What is needed: Show every line of the data where the word "documentation" can be found.

# # # # #

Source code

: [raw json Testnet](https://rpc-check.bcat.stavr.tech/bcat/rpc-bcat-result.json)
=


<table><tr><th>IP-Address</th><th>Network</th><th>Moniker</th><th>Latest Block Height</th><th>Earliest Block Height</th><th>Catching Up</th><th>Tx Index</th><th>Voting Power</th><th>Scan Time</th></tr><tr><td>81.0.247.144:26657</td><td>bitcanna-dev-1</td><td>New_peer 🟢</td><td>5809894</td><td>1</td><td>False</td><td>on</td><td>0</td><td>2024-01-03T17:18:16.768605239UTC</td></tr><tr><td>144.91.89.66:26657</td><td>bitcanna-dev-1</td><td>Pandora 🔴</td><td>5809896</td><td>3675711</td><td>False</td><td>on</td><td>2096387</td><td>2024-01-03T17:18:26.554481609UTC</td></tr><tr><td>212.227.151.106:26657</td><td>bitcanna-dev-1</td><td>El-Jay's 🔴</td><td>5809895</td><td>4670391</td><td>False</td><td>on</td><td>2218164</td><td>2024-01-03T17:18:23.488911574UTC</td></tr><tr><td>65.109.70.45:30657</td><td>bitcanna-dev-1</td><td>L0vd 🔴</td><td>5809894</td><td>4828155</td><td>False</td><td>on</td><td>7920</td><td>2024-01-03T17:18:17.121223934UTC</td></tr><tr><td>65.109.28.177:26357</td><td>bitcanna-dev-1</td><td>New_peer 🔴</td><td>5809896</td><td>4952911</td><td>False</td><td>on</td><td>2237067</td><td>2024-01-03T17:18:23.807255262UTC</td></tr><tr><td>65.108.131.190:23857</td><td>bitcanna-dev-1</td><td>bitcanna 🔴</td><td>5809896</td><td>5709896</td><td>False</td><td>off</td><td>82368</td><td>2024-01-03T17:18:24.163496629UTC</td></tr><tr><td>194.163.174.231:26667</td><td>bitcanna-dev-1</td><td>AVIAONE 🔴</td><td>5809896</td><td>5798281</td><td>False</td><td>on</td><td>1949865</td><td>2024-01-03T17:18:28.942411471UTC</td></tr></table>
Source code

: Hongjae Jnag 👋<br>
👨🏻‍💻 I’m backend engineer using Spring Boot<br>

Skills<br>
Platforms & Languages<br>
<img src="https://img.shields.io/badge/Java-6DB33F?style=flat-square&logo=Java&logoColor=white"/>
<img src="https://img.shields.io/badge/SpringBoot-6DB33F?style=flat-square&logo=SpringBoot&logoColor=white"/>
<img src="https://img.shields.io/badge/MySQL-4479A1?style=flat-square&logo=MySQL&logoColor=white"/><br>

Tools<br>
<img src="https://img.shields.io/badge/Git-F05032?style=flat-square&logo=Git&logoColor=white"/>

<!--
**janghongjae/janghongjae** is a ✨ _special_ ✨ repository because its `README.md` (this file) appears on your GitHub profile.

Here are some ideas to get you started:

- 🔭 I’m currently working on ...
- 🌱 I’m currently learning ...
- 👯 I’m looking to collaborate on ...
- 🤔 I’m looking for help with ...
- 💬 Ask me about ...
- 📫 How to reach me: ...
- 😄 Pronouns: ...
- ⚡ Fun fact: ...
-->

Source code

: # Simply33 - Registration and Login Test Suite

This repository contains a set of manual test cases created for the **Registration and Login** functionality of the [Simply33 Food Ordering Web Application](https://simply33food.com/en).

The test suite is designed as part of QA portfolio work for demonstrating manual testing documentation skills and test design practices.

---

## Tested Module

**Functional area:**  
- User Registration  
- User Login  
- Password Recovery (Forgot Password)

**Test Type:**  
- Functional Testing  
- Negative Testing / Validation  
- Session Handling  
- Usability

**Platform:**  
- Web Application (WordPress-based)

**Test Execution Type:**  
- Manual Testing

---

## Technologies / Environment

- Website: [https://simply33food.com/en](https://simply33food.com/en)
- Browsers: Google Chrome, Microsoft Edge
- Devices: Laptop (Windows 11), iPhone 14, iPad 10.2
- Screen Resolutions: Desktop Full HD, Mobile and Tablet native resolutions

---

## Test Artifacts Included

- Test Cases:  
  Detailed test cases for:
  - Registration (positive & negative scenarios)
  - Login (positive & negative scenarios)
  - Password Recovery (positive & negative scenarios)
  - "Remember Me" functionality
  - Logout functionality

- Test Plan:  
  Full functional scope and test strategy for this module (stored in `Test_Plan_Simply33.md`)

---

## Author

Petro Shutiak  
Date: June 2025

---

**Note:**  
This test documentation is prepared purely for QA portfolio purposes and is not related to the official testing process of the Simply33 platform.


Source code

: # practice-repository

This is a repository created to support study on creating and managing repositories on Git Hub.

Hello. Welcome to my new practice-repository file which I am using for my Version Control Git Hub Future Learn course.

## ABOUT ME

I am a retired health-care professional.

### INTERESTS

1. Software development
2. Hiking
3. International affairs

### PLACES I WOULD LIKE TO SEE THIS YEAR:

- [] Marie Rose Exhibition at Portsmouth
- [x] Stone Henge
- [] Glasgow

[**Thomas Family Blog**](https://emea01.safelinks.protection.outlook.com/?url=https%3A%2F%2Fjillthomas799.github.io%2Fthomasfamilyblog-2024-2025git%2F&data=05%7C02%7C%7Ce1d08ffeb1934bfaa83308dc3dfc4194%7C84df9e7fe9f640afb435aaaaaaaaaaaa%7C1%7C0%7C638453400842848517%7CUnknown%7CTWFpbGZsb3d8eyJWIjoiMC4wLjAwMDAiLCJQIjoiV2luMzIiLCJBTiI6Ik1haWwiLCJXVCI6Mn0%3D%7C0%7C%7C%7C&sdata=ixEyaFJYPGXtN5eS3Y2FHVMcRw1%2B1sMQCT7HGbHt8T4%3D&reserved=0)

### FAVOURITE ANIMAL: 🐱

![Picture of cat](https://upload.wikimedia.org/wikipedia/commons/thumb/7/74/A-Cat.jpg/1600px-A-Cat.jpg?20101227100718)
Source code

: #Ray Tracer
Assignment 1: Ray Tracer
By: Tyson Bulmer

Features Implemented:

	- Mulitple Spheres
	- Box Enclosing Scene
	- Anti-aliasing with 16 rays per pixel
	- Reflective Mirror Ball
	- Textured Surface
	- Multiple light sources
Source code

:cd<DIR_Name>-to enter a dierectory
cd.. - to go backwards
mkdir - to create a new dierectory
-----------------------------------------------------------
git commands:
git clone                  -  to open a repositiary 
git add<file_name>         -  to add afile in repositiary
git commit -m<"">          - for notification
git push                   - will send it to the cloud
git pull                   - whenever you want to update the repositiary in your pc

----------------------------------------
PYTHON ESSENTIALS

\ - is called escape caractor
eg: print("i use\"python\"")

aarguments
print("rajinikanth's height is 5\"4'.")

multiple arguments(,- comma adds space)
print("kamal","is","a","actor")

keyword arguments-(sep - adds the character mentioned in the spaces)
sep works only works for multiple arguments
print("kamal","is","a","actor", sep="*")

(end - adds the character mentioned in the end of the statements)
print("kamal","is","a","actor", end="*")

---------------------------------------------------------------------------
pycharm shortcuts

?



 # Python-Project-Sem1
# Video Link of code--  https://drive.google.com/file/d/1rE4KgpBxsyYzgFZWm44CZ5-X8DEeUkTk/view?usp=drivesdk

# # # # #

Response for this exercise:
The test suite is designed as part of QA portfolio work for demonstrating manual testing documentation skills and test design practices.
This test documentation is prepared purely for QA portfolio purposes and is not related to the official testing process of the Simply33 platform.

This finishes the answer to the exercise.